One such difficult book is “Der Wind stirbt vor dem Dschungel” (The wind dies before the jungle) by Harry Thürk. It tells the story of the colonial wars and persecution of communists in Malaya in the 1950s. I opened the pages at a part where one of the heroines is threatened with cruel torture. As a child in the GDR I foremost recognized the story as another version of the fable from the good, upright communists. I knew this pattern well enough and discarded the novel. Today I see it as a tale of conflict and war that had to be told and that is now ready for alchemic transformation.

pattern of dissolution by Ines Seidel
With mixed feelings I took to a copy of “10 days that shook the world” by journalist John Reed. He witnessed the October Revolution in Russia 1917 first hand and wrote his influential book about it. Yet, to me it has the aura of instrumentalized GDR literature. Which, of course, is not fair towards the American Reed, who already died in 1920.
pattern of dissolution (detail) by Ines Seidel
The altered book manifests breakup and dissolution: Fixed structures are ripped open, walls fall down and there is a glimpse of hopeful gold beneath. Yet, the fragments are bound and it is totally open, what new texture will eventually evolve. Just as it was with the October Revolution in 1917 and as it still is with the revolutions and upheavals of today.

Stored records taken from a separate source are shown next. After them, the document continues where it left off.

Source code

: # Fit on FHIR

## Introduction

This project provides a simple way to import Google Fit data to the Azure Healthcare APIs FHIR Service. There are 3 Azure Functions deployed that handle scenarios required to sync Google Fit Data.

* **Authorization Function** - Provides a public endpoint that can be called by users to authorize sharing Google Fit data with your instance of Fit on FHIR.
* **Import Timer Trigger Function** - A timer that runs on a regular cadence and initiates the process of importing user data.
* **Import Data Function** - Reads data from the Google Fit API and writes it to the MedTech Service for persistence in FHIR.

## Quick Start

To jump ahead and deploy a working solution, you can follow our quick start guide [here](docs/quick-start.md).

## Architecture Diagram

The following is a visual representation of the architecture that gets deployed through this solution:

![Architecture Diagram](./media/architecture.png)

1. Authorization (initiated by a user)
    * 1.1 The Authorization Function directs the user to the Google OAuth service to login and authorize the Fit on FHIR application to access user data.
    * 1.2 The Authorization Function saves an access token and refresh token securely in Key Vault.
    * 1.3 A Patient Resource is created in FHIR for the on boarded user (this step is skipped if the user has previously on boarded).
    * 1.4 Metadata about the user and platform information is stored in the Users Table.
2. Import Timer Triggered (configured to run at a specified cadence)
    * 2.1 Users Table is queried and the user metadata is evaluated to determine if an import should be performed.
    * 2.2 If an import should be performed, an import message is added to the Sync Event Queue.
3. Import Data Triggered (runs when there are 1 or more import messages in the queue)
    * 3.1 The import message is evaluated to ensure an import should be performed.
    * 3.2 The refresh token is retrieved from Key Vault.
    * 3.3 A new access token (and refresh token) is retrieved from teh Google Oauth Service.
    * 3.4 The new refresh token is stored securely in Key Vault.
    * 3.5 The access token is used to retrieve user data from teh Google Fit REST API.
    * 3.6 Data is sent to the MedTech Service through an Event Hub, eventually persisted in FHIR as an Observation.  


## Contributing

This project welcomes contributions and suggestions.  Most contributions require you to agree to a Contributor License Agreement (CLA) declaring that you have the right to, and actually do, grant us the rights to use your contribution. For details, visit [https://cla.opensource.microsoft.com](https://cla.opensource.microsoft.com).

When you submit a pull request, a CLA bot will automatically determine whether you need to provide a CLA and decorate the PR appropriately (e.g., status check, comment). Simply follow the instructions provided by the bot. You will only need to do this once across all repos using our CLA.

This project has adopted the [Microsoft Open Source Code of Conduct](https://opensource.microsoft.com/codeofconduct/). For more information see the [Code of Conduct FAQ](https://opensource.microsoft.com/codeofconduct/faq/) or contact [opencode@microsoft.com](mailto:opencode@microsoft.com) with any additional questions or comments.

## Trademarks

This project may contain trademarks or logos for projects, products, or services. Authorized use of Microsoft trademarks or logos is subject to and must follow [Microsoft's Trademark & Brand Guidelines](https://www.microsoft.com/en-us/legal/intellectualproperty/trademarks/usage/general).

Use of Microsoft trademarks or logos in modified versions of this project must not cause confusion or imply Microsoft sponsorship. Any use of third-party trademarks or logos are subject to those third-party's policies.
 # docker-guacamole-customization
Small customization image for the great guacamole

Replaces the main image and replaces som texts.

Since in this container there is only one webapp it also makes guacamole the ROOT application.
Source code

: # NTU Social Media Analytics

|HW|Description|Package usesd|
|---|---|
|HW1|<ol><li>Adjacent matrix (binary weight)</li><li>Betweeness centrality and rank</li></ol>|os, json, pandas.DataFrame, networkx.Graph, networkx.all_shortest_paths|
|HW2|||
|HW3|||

book with fear and other patterns by Ines Seidel
Another difficult story is “Der Brief aus Odessa” (The letter from Odessa), a tiny book by GDR children’s book author Anne Geelhaar. The story is placed at the end of the Second World War in a German village and basically tells about the fear of the approaching Russians, from the perspective of a little girl. Of course, the Russian soldiers turn out to be trustworthy good men. I was interested in the pattern of fear, which is not restricted to this particular story. I wanted to show it as a pattern that is nothing but a pattern among others.